Kennst du das Gefühl, wenn du aus dem Urlaub zurückkommst und eigentlich am liebsten wieder umdrehen würdest?
Du schließt die Tür hinter dir, stellst den Koffer ab und während du rein theoretisch wieder zuhause bist, hängt dein Kopf noch irgendwo ganz woanders. Vielleicht am Strand, vielleicht beim Frühstück in der Sonne oder einfach in diesem Gefühl von „Ich muss gar nichts“.
Und dann kommt sie langsam wieder, diese Realität…
Du packst deinen Koffer aus, startest vielleicht schon die erste Waschmaschine, gehst einkaufen… und trotzdem fühlt sich alles ein bisschen langsamer an als sonst. Als würdest du noch nicht ganz in deinem normalen Rhythmus laufen.
Und genau hier wird es interessant.
Denn nach dem Urlaub wieder in den Alltag finden bedeutet nicht nur, wieder zu arbeiten oder deine To-Dos abzuarbeiten, sondern auch, in deine gewohnten Routinen zurückzukommen. Und genau das fällt oft schwerer als gedacht.

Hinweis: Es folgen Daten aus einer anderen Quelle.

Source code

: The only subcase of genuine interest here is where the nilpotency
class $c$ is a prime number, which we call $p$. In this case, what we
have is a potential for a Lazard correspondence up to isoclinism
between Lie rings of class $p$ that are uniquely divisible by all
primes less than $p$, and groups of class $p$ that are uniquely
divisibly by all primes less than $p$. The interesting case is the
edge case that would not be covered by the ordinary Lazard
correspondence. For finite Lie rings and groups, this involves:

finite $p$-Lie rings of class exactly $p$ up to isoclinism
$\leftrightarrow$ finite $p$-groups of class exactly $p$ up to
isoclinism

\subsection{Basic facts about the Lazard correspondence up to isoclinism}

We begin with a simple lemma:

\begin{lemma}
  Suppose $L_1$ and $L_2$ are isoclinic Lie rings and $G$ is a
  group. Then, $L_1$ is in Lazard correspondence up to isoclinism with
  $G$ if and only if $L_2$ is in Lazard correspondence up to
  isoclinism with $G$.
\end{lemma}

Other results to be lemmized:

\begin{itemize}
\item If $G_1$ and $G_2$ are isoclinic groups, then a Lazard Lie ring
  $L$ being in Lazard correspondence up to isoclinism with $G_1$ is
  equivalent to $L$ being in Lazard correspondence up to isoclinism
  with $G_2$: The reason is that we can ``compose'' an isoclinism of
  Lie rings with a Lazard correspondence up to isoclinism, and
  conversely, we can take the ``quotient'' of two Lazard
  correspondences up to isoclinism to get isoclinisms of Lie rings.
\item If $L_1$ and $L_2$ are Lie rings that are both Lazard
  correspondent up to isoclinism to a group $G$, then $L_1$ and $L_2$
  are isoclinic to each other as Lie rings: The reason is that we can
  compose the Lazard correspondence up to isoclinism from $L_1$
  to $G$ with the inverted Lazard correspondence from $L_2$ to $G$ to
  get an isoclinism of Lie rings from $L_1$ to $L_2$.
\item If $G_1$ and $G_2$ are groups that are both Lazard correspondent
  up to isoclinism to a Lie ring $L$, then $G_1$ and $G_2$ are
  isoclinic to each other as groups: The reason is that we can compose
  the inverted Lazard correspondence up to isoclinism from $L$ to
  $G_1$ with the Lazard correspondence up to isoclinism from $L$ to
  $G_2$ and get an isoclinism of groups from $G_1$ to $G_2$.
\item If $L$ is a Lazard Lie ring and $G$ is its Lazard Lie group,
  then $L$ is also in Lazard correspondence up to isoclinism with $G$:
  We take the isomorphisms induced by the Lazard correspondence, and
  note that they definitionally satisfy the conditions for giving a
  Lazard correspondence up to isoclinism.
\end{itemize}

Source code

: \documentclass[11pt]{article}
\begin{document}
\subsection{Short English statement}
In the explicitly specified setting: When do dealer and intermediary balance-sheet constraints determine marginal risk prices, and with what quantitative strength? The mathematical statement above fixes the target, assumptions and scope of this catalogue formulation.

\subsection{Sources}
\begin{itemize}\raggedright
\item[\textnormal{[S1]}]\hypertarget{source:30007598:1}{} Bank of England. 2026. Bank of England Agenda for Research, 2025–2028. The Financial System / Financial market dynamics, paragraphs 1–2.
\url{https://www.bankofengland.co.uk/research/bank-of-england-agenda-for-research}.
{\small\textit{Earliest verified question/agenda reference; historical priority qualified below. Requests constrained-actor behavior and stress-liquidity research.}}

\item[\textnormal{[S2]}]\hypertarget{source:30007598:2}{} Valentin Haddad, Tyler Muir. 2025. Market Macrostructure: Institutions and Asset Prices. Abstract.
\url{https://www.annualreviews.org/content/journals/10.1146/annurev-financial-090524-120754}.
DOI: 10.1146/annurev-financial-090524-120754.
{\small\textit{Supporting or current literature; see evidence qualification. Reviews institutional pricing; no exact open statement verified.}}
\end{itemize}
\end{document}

- Plötzlich ist da wieder der Gedanke an Sport, den du im Urlaub vielleicht ganz entspannt ignoriert hast.
- Deine Ernährung verändert sich wieder, weil du nicht mehr einfach nach Lust und Laune isst.
- Deine Morgen- oder Abendroutinen, die dir sonst Halt geben, fühlen sich irgendwie…eingerostet an.
Du weißt eigentlich, was dir gut tut, aber es fällt dir schwer, wieder reinzufinden. Und genau das ist der Punkt, an dem viele anfangen, Druck aufzubauen, weil sie denken, sie müssten jetzt einfach wieder „funktionieren“.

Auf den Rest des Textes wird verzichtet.